Saved entries

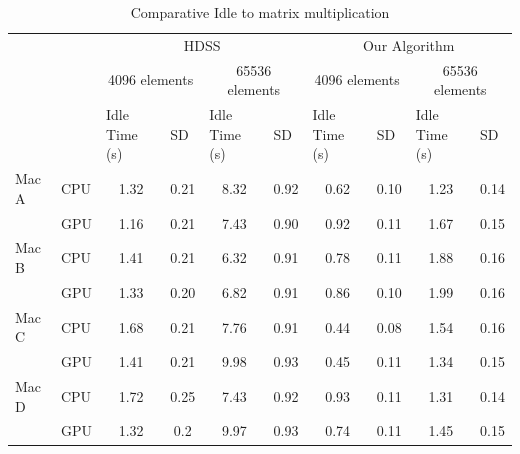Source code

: \documentclass[journal]{IEEEtran}
\begin{document}
\begin{table}[htb]
\centering
\caption{Comparative Idle to matrix multiplication}
\begin{scriptsize}
\begin{tabular}{|l|l|l|l|l|l|l|l|l|l|}
\cline{3-10}
\multicolumn{1}{l}{} &  & \multicolumn{4}{c|}{HDSS} & \multicolumn{4}{c|}{Our Algorithm} \\ 
\cline{3-10}
\multicolumn{1}{l}{} &  & \multicolumn{2}{c|}{4096 elements} & \multicolumn{2}{c|}{65536 elements} & \multicolumn{2}{c|}{4096 elements} & \multicolumn{2}{c|}{65536 elements} \\ 
\cline{3-10}
\multicolumn{1}{l}{} &  & Idle Time (s) & SD & Idle Time (s) & SD & Idle Time (s) & SD & Idle Time (s) & SD \\ 
\hline
Mac A & CPU & \multicolumn{1}{c|}{1.32} & \multicolumn{1}{c|}{0.21} & \multicolumn{1}{c|}{8.32} & \multicolumn{1}{c|}{0.92} & \multicolumn{1}{c|}{0.62} & \multicolumn{1}{c|}{0.10} & \multicolumn{1}{c|}{1.23} & \multicolumn{1}{c|}{0.14} \\ 
\cline{2-10}
 & GPU & \multicolumn{1}{c|}{1.16} & \multicolumn{1}{c|}{0.21} & \multicolumn{1}{c|}{7.43} & \multicolumn{1}{c|}{0.90} & \multicolumn{1}{c|}{0.92} & \multicolumn{1}{c|}{0.11} & \multicolumn{1}{c|}{1.67} & \multicolumn{1}{c|}{0.15} \\ 
\hline
Mac B & CPU & \multicolumn{1}{c|}{1.41} & \multicolumn{1}{c|}{0.21} & \multicolumn{1}{c|}{6.32} & \multicolumn{1}{c|}{0.91} & \multicolumn{1}{c|}{0.78} & \multicolumn{1}{c|}{0.11} & \multicolumn{1}{c|}{1.88} & \multicolumn{1}{c|}{0.16} \\ 
\cline{2-10}
 & GPU & \multicolumn{1}{c|}{1.33} & \multicolumn{1}{c|}{0.20} & \multicolumn{1}{c|}{6.82} & \multicolumn{1}{c|}{0.91} & \multicolumn{1}{c|}{0.86} & \multicolumn{1}{c|}{0.10} & \multicolumn{1}{c|}{1.99} & \multicolumn{1}{c|}{0.16} \\ 
\hline
Mac C & CPU & \multicolumn{1}{c|}{1.68} & \multicolumn{1}{c|}{0.21} & \multicolumn{1}{c|}{7.76} & \multicolumn{1}{c|}{0.91} & \multicolumn{1}{c|}{0.44} & \multicolumn{1}{c|}{0.08} & \multicolumn{1}{c|}{1.54} & \multicolumn{1}{c|}{0.16} \\ 
\cline{2-10}
 & GPU & \multicolumn{1}{c|}{1.41} & \multicolumn{1}{c|}{0.21} & \multicolumn{1}{c|}{9.98} & \multicolumn{1}{c|}{0.93} & \multicolumn{1}{c|}{0.45} & \multicolumn{1}{c|}{0.11} & \multicolumn{1}{c|}{1.34} & \multicolumn{1}{c|}{0.15} \\ 
\hline
Mac D & CPU & \multicolumn{1}{c|}{1.72} & \multicolumn{1}{c|}{0.25} & \multicolumn{1}{c|}{7.43} & \multicolumn{1}{c|}{0.92} & \multicolumn{1}{c|}{0.93} & \multicolumn{1}{c|}{0.11} & \multicolumn{1}{c|}{1.31} & \multicolumn{1}{c|}{0.14} \\ 
\cline{2-10}
 & GPU & \multicolumn{1}{c|}{1.32} & \multicolumn{1}{c|}{0.2} & \multicolumn{1}{c|}{9.97} & \multicolumn{1}{c|}{0.93} & \multicolumn{1}{c|}{0.74} & \multicolumn{1}{c|}{0.11} & \multicolumn{1}{c|}{1.45} & \multicolumn{1}{c|}{0.15} \\ 
\hline
\end{tabular}
\end{scriptsize}
\label{table: ociosoBlocos}
\end{table}
\end{document}

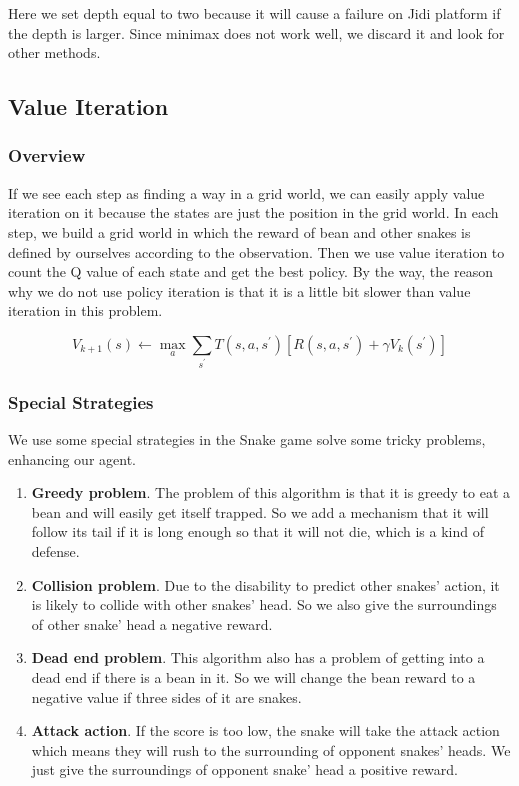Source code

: \documentclass{article}
\begin{document}
Here we set depth equal to two because it will cause a failure on Jidi platform if the depth is larger. Since minimax does not work well, we discard it and look for other methods.

\subsection{Value Iteration}

\subsubsection{Overview}
If we see each step as finding a way in a grid world, we can easily apply value iteration on it because the states are just the position in the grid world. In each step, we build a grid world in which the reward of bean and other snakes is defined by ourselves according to the observation. Then we use value iteration to count the Q value of each state and get the best policy. By the way, the reason why we do not use policy iteration is that it is a little bit slower than value iteration in this problem.

$$
V_{k+1}(s) \leftarrow \max _{a} \sum_{s^{\prime}} T\left(s, a, s^{\prime}\right)\left[R\left(s, a, s^{\prime}\right)+\gamma V_{k}\left(s^{\prime}\right)\right]
$$

\subsubsection{Special Strategies}

We use some special strategies in the Snake game solve some tricky problems, enhancing our agent.

\begin{enumerate}
    \item \textbf{Greedy problem}. The problem of this algorithm is that it is greedy to eat a bean and will easily get itself trapped. So we add a mechanism that it will follow its tail if it is long enough so that it will not die, which is a kind of defense.
    \item \textbf{Collision problem}. Due to the disability to predict other snakes' action, it is likely to collide with other snakes' head. So we also give the surroundings of other snake' head a negative reward.
    \item \textbf{Dead end problem}. This algorithm also has a problem of getting into a dead end if there is a bean in it. So we will change the bean reward to a negative value if three sides of it are snakes.
    \item \textbf{Attack action}. If the score is too low, the snake will take the attack action which means they will rush to the surrounding of opponent snakes' heads. We just give the surroundings of opponent snake' head a positive reward.
\end{enumerate}
\end{document}
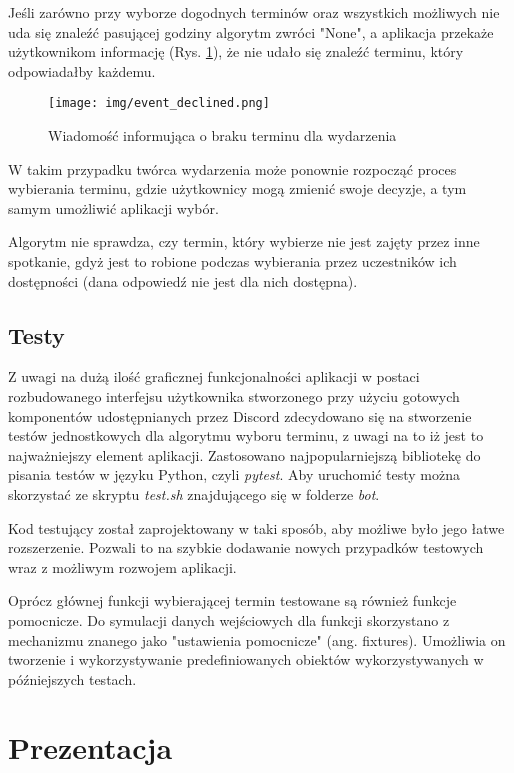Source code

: \documentclass[11pt,a4paper]{article}
\begin{document}
Jeśli zarówno przy wyborze dogodnych terminów oraz wszystkich możliwych nie uda się znaleźć pasującej godziny algorytm zwróci "None", a aplikacja przekaże użytkownikom informację (Rys. \ref{img: event declined}), że nie udało się znaleźć terminu, który odpowiadałby każdemu. 

\begin{figure}[H]
    \centering
    \texttt{[image: img/event\_declined.png]}
    \caption{Wiadomość informująca o braku terminu dla wydarzenia}
    \label{img: event declined}
\end{figure}

W takim przypadku twórca wydarzenia może ponownie rozpocząć proces wybierania terminu, gdzie użytkownicy mogą zmienić swoje decyzje, a tym samym umożliwić aplikacji wybór.

Algorytm nie sprawdza, czy termin, który wybierze nie jest zajęty przez inne spotkanie, gdyż jest to robione podczas wybierania przez uczestników ich dostępności (dana odpowiedź nie jest dla nich dostępna).

\subsection{Testy}

Z uwagi na dużą ilość graficznej funkcjonalności aplikacji w postaci rozbudowanego interfejsu użytkownika stworzonego przy użyciu gotowych komponentów udostępnianych przez Discord zdecydowano się na stworzenie testów jednostkowych dla algorytmu wyboru terminu, z uwagi na to iż jest to najważniejszy element aplikacji. Zastosowano najpopularniejszą bibliotekę do pisania testów w języku Python, czyli \textit{pytest}. Aby uruchomić testy można skorzystać ze skryptu \textit{test.sh} znajdującego się w folderze \textit{bot}. 

Kod testujący został zaprojektowany w taki sposób, aby możliwe było jego łatwe rozszerzenie. Pozwali to na szybkie dodawanie nowych przypadków testowych wraz z możliwym rozwojem aplikacji.

Oprócz głównej funkcji wybierającej termin testowane są również funkcje pomocnicze. Do symulacji danych wejściowych dla funkcji skorzystano z mechanizmu znanego jako "ustawienia pomocnicze" (ang. fixtures). Umożliwia on tworzenie i wykorzystywanie predefiniowanych obiektów wykorzystywanych w późniejszych testach.

\section{Prezentacja}
\end{document}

Prompt — Line by line, write out the entries exactly, and leave the pictures out.

Result —
Source code

: \documentclass[journal]{IEEEtran}
\begin{document}
\begin{table}[htb]
\centering
\caption{Comparative Idle to matrix multiplication}
\begin{scriptsize}
\begin{tabular}{|l|l|l|l|l|l|l|l|l|l|}
\cline{3-10}
\multicolumn{1}{l}{} &  & \multicolumn{4}{c|}{HDSS} & \multicolumn{4}{c|}{Our Algorithm} \\ 
\cline{3-10}
\multicolumn{1}{l}{} &  & \multicolumn{2}{c|}{4096 elements} & \multicolumn{2}{c|}{65536 elements} & \multicolumn{2}{c|}{4096 elements} & \multicolumn{2}{c|}{65536 elements} \\ 
\cline{3-10}
\multicolumn{1}{l}{} &  & Idle Time (s) & SD & Idle Time (s) & SD & Idle Time (s) & SD & Idle Time (s) & SD \\ 
\hline
Mac A & CPU & \multicolumn{1}{c|}{1.32} & \multicolumn{1}{c|}{0.21} & \multicolumn{1}{c|}{8.32} & \multicolumn{1}{c|}{0.92} & \multicolumn{1}{c|}{0.62} & \multicolumn{1}{c|}{0.10} & \multicolumn{1}{c|}{1.23} & \multicolumn{1}{c|}{0.14} \\ 
\cline{2-10}
 & GPU & \multicolumn{1}{c|}{1.16} & \multicolumn{1}{c|}{0.21} & \multicolumn{1}{c|}{7.43} & \multicolumn{1}{c|}{0.90} & \multicolumn{1}{c|}{0.92} & \multicolumn{1}{c|}{0.11} & \multicolumn{1}{c|}{1.67} & \multicolumn{1}{c|}{0.15} \\ 
\hline
Mac B & CPU & \multicolumn{1}{c|}{1.41} & \multicolumn{1}{c|}{0.21} & \multicolumn{1}{c|}{6.32} & \multicolumn{1}{c|}{0.91} & \multicolumn{1}{c|}{0.78} & \multicolumn{1}{c|}{0.11} & \multicolumn{1}{c|}{1.88} & \multicolumn{1}{c|}{0.16} \\ 
\cline{2-10}
 & GPU & \multicolumn{1}{c|}{1.33} & \multicolumn{1}{c|}{0.20} & \multicolumn{1}{c|}{6.82} & \multicolumn{1}{c|}{0.91} & \multicolumn{1}{c|}{0.86} & \multicolumn{1}{c|}{0.10} & \multicolumn{1}{c|}{1.99} & \multicolumn{1}{c|}{0.16} \\ 
\hline
Mac C & CPU & \multicolumn{1}{c|}{1.68} & \multicolumn{1}{c|}{0.21} & \multicolumn{1}{c|}{7.76} & \multicolumn{1}{c|}{0.91} & \multicolumn{1}{c|}{0.44} & \multicolumn{1}{c|}{0.08} & \multicolumn{1}{c|}{1.54} & \multicolumn{1}{c|}{0.16} \\ 
\cline{2-10}
 & GPU & \multicolumn{1}{c|}{1.41} & \multicolumn{1}{c|}{0.21} & \multicolumn{1}{c|}{9.98} & \multicolumn{1}{c|}{0.93} & \multicolumn{1}{c|}{0.45} & \multicolumn{1}{c|}{0.11} & \multicolumn{1}{c|}{1.34} & \multicolumn{1}{c|}{0.15} \\ 
\hline
Mac D & CPU & \multicolumn{1}{c|}{1.72} & \multicolumn{1}{c|}{0.25} & \multicolumn{1}{c|}{7.43} & \multicolumn{1}{c|}{0.92} & \multicolumn{1}{c|}{0.93} & \multicolumn{1}{c|}{0.11} & \multicolumn{1}{c|}{1.31} & \multicolumn{1}{c|}{0.14} \\ 
\cline{2-10}
 & GPU & \multicolumn{1}{c|}{1.32} & \multicolumn{1}{c|}{0.2} & \multicolumn{1}{c|}{9.97} & \multicolumn{1}{c|}{0.93} & \multicolumn{1}{c|}{0.74} & \multicolumn{1}{c|}{0.11} & \multicolumn{1}{c|}{1.45} & \multicolumn{1}{c|}{0.15} \\ 
\hline
\end{tabular}
\end{scriptsize}
\label{table: ociosoBlocos}
\end{table}
\end{document}

Source code

: \documentclass{article}
\begin{document}
Here we set depth equal to two because it will cause a failure on Jidi platform if the depth is larger. Since minimax does not work well, we discard it and look for other methods.

\subsection{Value Iteration}

\subsubsection{Overview}
If we see each step as finding a way in a grid world, we can easily apply value iteration on it because the states are just the position in the grid world. In each step, we build a grid world in which the reward of bean and other snakes is defined by ourselves according to the observation. Then we use value iteration to count the Q value of each state and get the best policy. By the way, the reason why we do not use policy iteration is that it is a little bit slower than value iteration in this problem.

$$
V_{k+1}(s) \leftarrow \max _{a} \sum_{s^{\prime}} T\left(s, a, s^{\prime}\right)\left[R\left(s, a, s^{\prime}\right)+\gamma V_{k}\left(s^{\prime}\right)\right]
$$

\subsubsection{Special Strategies}

We use some special strategies in the Snake game solve some tricky problems, enhancing our agent.

\begin{enumerate}
    \item \textbf{Greedy problem}. The problem of this algorithm is that it is greedy to eat a bean and will easily get itself trapped. So we add a mechanism that it will follow its tail if it is long enough so that it will not die, which is a kind of defense.
    \item \textbf{Collision problem}. Due to the disability to predict other snakes' action, it is likely to collide with other snakes' head. So we also give the surroundings of other snake' head a negative reward.
    \item \textbf{Dead end problem}. This algorithm also has a problem of getting into a dead end if there is a bean in it. So we will change the bean reward to a negative value if three sides of it are snakes.
    \item \textbf{Attack action}. If the score is too low, the snake will take the attack action which means they will rush to the surrounding of opponent snakes' heads. We just give the surroundings of opponent snake' head a positive reward.
\end{enumerate}
\end{document}
Source code

: \documentclass[11pt,a4paper]{article}
\begin{document}
Jeśli zarówno przy wyborze dogodnych terminów oraz wszystkich możliwych nie uda się znaleźć pasującej godziny algorytm zwróci "None", a aplikacja przekaże użytkownikom informację (Rys. \ref{img: event declined}), że nie udało się znaleźć terminu, który odpowiadałby każdemu. 

\begin{figure}[H]
    \centering
    \texttt{[image: img/event\_declined.png]}
    \caption{Wiadomość informująca o braku terminu dla wydarzenia}
    \label{img: event declined}
\end{figure}

W takim przypadku twórca wydarzenia może ponownie rozpocząć proces wybierania terminu, gdzie użytkownicy mogą zmienić swoje decyzje, a tym samym umożliwić aplikacji wybór.

Algorytm nie sprawdza, czy termin, który wybierze nie jest zajęty przez inne spotkanie, gdyż jest to robione podczas wybierania przez uczestników ich dostępności (dana odpowiedź nie jest dla nich dostępna).

\subsection{Testy}

Z uwagi na dużą ilość graficznej funkcjonalności aplikacji w postaci rozbudowanego interfejsu użytkownika stworzonego przy użyciu gotowych komponentów udostępnianych przez Discord zdecydowano się na stworzenie testów jednostkowych dla algorytmu wyboru terminu, z uwagi na to iż jest to najważniejszy element aplikacji. Zastosowano najpopularniejszą bibliotekę do pisania testów w języku Python, czyli \textit{pytest}. Aby uruchomić testy można skorzystać ze skryptu \textit{test.sh} znajdującego się w folderze \textit{bot}. 

Kod testujący został zaprojektowany w taki sposób, aby możliwe było jego łatwe rozszerzenie. Pozwali to na szybkie dodawanie nowych przypadków testowych wraz z możliwym rozwojem aplikacji.

Oprócz głównej funkcji wybierającej termin testowane są również funkcje pomocnicze. Do symulacji danych wejściowych dla funkcji skorzystano z mechanizmu znanego jako "ustawienia pomocnicze" (ang. fixtures). Umożliwia on tworzenie i wykorzystywanie predefiniowanych obiektów wykorzystywanych w późniejszych testach.

\section{Prezentacja}
\end{document}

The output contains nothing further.